03.04.2009 / Energyboardroom

Stronachs has been around Aberdeen since the early 1800s, over which time its focus has clearly shifted; what is the current importance of oil and gas to the firm?

It’s extremely important. Although Stronachs is a very broad-based firm, doing private client, court, property, and corporate work, because of our location in Aberdeen, the majority of corporate clients are involved in the energy sector, either upstream companies, supply chain companies,, private equity groups investing into those companies, or banks lending to those companies. It’s a fair estimate that 75-80% of the firm’s commercial activity is linked in some way to the oil and gas sector.

What are some of the biggest legal issues in the UKCS at present?

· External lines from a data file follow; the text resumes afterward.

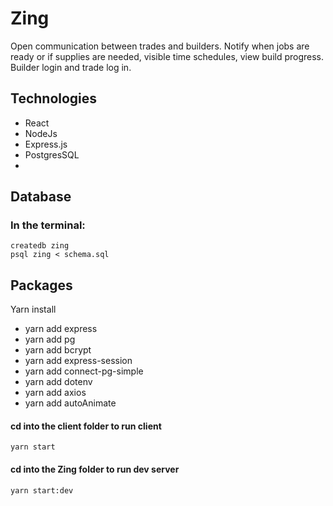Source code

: # Zing

Open communication between trades and builders. Notify when jobs are ready or if supplies are needed, visible time schedules, view build progress. Builder login and trade log in.

## Technologies

-   React
-   NodeJs
-   Express.js
-   PostgresSQL
-

## Database

### In the terminal:

    createdb zing
    psql zing < schema.sql

## Packages

Yarn install

-   yarn add express
-   yarn add pg
-   yarn add bcrypt
-   yarn add express-session
-   yarn add connect-pg-simple
-   yarn add dotenv
-   yarn add axios
-   yarn add autoAnimate

#### cd into the client folder to run client

    yarn start

#### cd into the Zing folder to run dev server

    yarn start:dev
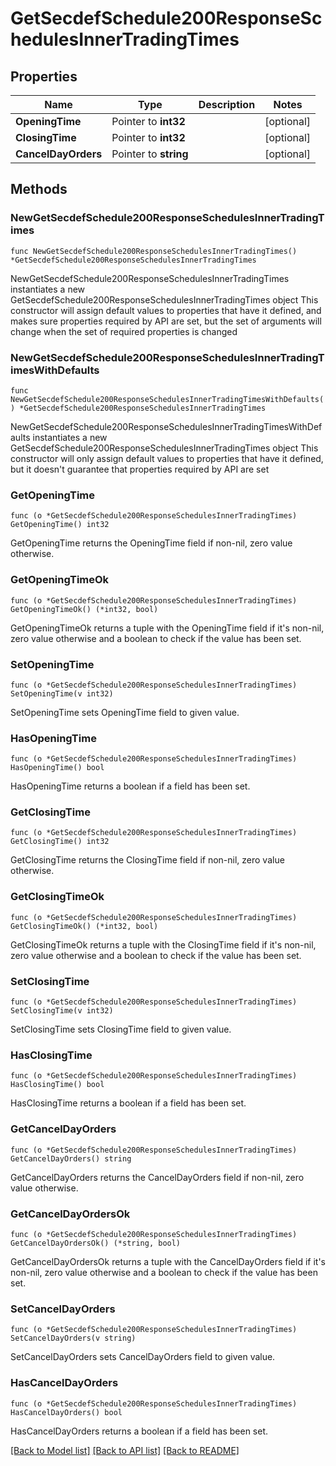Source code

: # GetSecdefSchedule200ResponseSchedulesInnerTradingTimes

## Properties

Name | Type | Description | Notes
------------ | ------------- | ------------- | -------------
**OpeningTime** | Pointer to **int32** |  | [optional] 
**ClosingTime** | Pointer to **int32** |  | [optional] 
**CancelDayOrders** | Pointer to **string** |  | [optional] 

## Methods

### NewGetSecdefSchedule200ResponseSchedulesInnerTradingTimes

`func NewGetSecdefSchedule200ResponseSchedulesInnerTradingTimes() *GetSecdefSchedule200ResponseSchedulesInnerTradingTimes`

NewGetSecdefSchedule200ResponseSchedulesInnerTradingTimes instantiates a new GetSecdefSchedule200ResponseSchedulesInnerTradingTimes object
This constructor will assign default values to properties that have it defined,
and makes sure properties required by API are set, but the set of arguments
will change when the set of required properties is changed

### NewGetSecdefSchedule200ResponseSchedulesInnerTradingTimesWithDefaults

`func NewGetSecdefSchedule200ResponseSchedulesInnerTradingTimesWithDefaults() *GetSecdefSchedule200ResponseSchedulesInnerTradingTimes`

NewGetSecdefSchedule200ResponseSchedulesInnerTradingTimesWithDefaults instantiates a new GetSecdefSchedule200ResponseSchedulesInnerTradingTimes object
This constructor will only assign default values to properties that have it defined,
but it doesn't guarantee that properties required by API are set

### GetOpeningTime

`func (o *GetSecdefSchedule200ResponseSchedulesInnerTradingTimes) GetOpeningTime() int32`

GetOpeningTime returns the OpeningTime field if non-nil, zero value otherwise.

### GetOpeningTimeOk

`func (o *GetSecdefSchedule200ResponseSchedulesInnerTradingTimes) GetOpeningTimeOk() (*int32, bool)`

GetOpeningTimeOk returns a tuple with the OpeningTime field if it's non-nil, zero value otherwise
and a boolean to check if the value has been set.

### SetOpeningTime

`func (o *GetSecdefSchedule200ResponseSchedulesInnerTradingTimes) SetOpeningTime(v int32)`

SetOpeningTime sets OpeningTime field to given value.

### HasOpeningTime

`func (o *GetSecdefSchedule200ResponseSchedulesInnerTradingTimes) HasOpeningTime() bool`

HasOpeningTime returns a boolean if a field has been set.

### GetClosingTime

`func (o *GetSecdefSchedule200ResponseSchedulesInnerTradingTimes) GetClosingTime() int32`

GetClosingTime returns the ClosingTime field if non-nil, zero value otherwise.

### GetClosingTimeOk

`func (o *GetSecdefSchedule200ResponseSchedulesInnerTradingTimes) GetClosingTimeOk() (*int32, bool)`

GetClosingTimeOk returns a tuple with the ClosingTime field if it's non-nil, zero value otherwise
and a boolean to check if the value has been set.

### SetClosingTime

`func (o *GetSecdefSchedule200ResponseSchedulesInnerTradingTimes) SetClosingTime(v int32)`

SetClosingTime sets ClosingTime field to given value.

### HasClosingTime

`func (o *GetSecdefSchedule200ResponseSchedulesInnerTradingTimes) HasClosingTime() bool`

HasClosingTime returns a boolean if a field has been set.

### GetCancelDayOrders

`func (o *GetSecdefSchedule200ResponseSchedulesInnerTradingTimes) GetCancelDayOrders() string`

GetCancelDayOrders returns the CancelDayOrders field if non-nil, zero value otherwise.

### GetCancelDayOrdersOk

`func (o *GetSecdefSchedule200ResponseSchedulesInnerTradingTimes) GetCancelDayOrdersOk() (*string, bool)`

GetCancelDayOrdersOk returns a tuple with the CancelDayOrders field if it's non-nil, zero value otherwise
and a boolean to check if the value has been set.

### SetCancelDayOrders

`func (o *GetSecdefSchedule200ResponseSchedulesInnerTradingTimes) SetCancelDayOrders(v string)`

SetCancelDayOrders sets CancelDayOrders field to given value.

### HasCancelDayOrders

`func (o *GetSecdefSchedule200ResponseSchedulesInnerTradingTimes) HasCancelDayOrders() bool`

HasCancelDayOrders returns a boolean if a field has been set.


[[Back to Model list]](../README.md#documentation-for-models) [[Back to API list]](../README.md#documentation-for-api-endpoints) [[Back to README]](../README.md)


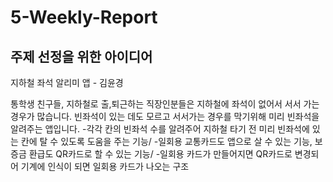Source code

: # 5-Weekly-Report

## 주제 선정을 위한 아이디어 

지하철 좌석 알리미 앱 - 김윤경

통학생 친구들, 지하철로 출,퇴근하는 직장인분들은 지하철에 좌석이 없어서 서서 가는 경우가 많습니다. 빈좌석이 있는 데도 모르고 서서가는 경우를 막기위해 미리 빈좌석을 알려주는 앱입니다.
-각각 칸의 빈좌석 수를 알려주어 지하철 타기 전 미리 빈좌석에 있는 칸에 탈 수 있도록 도움을 주는 기능/
-일회용 교통카드도 앱으로 살 수 있는 기능, 보증금 환급도 QR카드로 할 수 있는 기능/
-일회용 카드가 만들어지면 QR카드로 변경되어 기계에 인식이 되면 일회용 카드가 나오는 구조
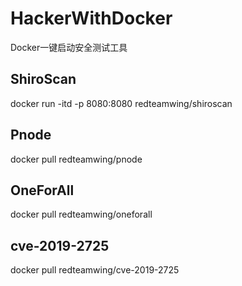 # HackerWithDocker
Docker一键启动安全测试工具

## ShiroScan
docker run -itd -p 8080:8080 redteamwing/shiroscan

## Pnode
docker pull redteamwing/pnode

## OneForAll
docker pull redteamwing/oneforall

## cve-2019-2725
docker pull redteamwing/cve-2019-2725

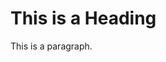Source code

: <!DOCTYPE html>
<html>
<head>
<title>Affortable Housing</title>
</head>
<body>

<h1>This is a Heading</h1>
<p>This is a paragraph.</p>

</body>
</html>
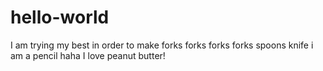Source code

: # hello-world

I am trying my best in order to make forks forks forks forks spoons knife i am a pencil haha I love peanut butter!
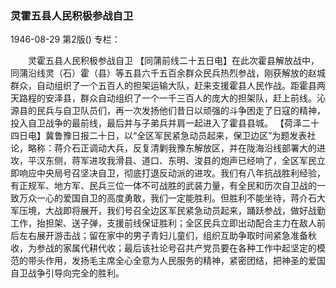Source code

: ### 灵霍五县人民积极参战自卫

1946-08-29
第2版()
专栏：

　　灵霍五县人民积极参战自卫
    【同蒲前线二十五日电】在此次霍县解放战中，同蒲沿线灵（石）霍（县）等五县六千五百余群众民兵热烈参战，刚获解放的赵城群众，自动组织了一个五百人的担架运输大队，赶来支援霍县人民作战。距霍县两天路程的安泽县，群众自动组织了一个一千三百人的庞大的担架队，赶上前线。沁源县的民兵与自卫队员们，再一次发扬他们昔日以顽强的斗争困走了日寇的精神，投入自卫战争的最前线，最后并与子弟兵并肩一起进入了霍县县城。
    【荷泽二十四日电】冀鲁豫日报二十日，以“全区军民紧急动员起来，保卫边区”为题发表社论，略称：蒋介石正调动大兵，反复清剿我豫东解放区，并在陇海沿线部署大的进攻，平汉东侧，蒋军进攻我滑县、道口、东明、浚县的炮声已经响了，全区军民立即响应中央局号召坚决自卫，彻底打退反动派的进攻。我们有八年抗战胜利经验，有正规军、地方军、民兵三位一体不可战胜的武装力量，有全民和历次自卫战的一致万众一心的爱国自卫的高度勇敢，我们一定能胜利。但胜利不能坐待，蒋介石大军压境，大战即将展开，我们号召全边区军民紧急动员起来，踊跃参战，做好战勤工作，抬担架、送子弹，支援前线保证胜利；全区民兵立即出动配合主力在敌人前后左右展开游击战；留在家中的男子青妇儿童们，组织互助争取时间紧急准备秋收，为参战的家属代耕代收；最后该社论号召共产党员要在各种工作中起坚定的模范的带头作用，发扬毛主席全心全意为人民服务的精神，紧密团结，把神圣的爱国自卫战争引导向完全的胜利。
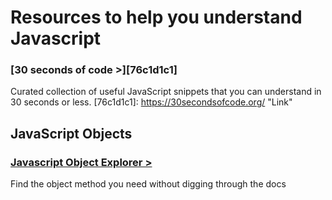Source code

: # Resources to help you understand Javascript

### [30 seconds of code >][76c1d1c1]
Curated collection of useful JavaScript snippets that you can understand in 30 seconds or less.
  [76c1d1c1]: https://30secondsofcode.org/ "Link"

## JavaScript Objects
### [Javascript Object Explorer >][b822999e]
Find the object method you need without digging through the docs

  [b822999e]: https://sdras.github.io/object-explorer/ "Link"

There are major issues around the complexity of title transfer in the UK. Unfortunately, it’s not a nice, neat, registered title system, but layer upon layer of contract, and therefore the legal process involved in transferring ownership of assets can be quite complicated and time consuming. The fractional ownership of many fields can be quite a challenge as well, which is more a commercial than legal point, but obviously it impacts on the speed of the legal process. Unlike regions with onshore licenses, where the capital costs are much less and therefore there may be a single company or two who buy, in the UK it’s not unusual to have four or more field owners, and the dynamics of getting all of them to go in the same direction at the same time can be interesting. Therefore, there’s a tendency in more mature assets to consolidate ownership, with more appetite to take 100% or share 50/50 with another partner. There are more financial partners, as opposed to pure oil companies, entering the market, and therefore that partner group dynamic is changing. Whereas the legal process was quite messy with a large number of oil companies trying to manage one field, if that turns into one oil company and its equity funder or bank, then it becomes much simpler. The speed of transactions should increase as the ownership profile changes over the years, but at the moment there are process challenges in moving the asset base from ownership by lots of big companies to smaller and fewer companies.
Decommissioning, although still a few years away yet, is becoming a real concern, with real decommissioning projects happening and liabilities crystallizing. As smaller companies come into the North Sea, their balance sheets aren’t as strong as the old companies, and with all partners and sometimes former partners having joint and several liability for decommissioning there is a need to ensure that even if a company is not going to be around in five years’ time, their money for decommissioning is. A lot of work has been done on decommissioning, security agreements and financing arrangements. Various insurance companies and banks have looked at various models to provide security, and it is a constantly evolving and interesting area to watch. The approach to banking for these projects has evolved over the last five years, and given the current state of the credit market will likely evolve some more. Five or six years ago, it was difficult to raise anything other than limited term loan bank finance for producing assets. Banks then became more sophisticated, changed their borrowing base calculations, and looked at NPV/borrowing base calculations to give more credit against an asset. Towards the height of the credit boom, banks had an appetite even for predevelopment funding. Now that the banking world has changed, it will be interesting to see where the capital comes from for these fields in the future. Asset prices will moderate, and seller expectations will come down. There will be less money from banks, some more from equity investors, and returns will lower. Now, everyone is generally waiting for the credit markets to shake down and it’s not just in the corporate world generally, but also in the oil and gas markets. Profitable projects will always attract finance – there is no lack of money for such projects, but we are in a more cautious lending environment, so the financing models will be different.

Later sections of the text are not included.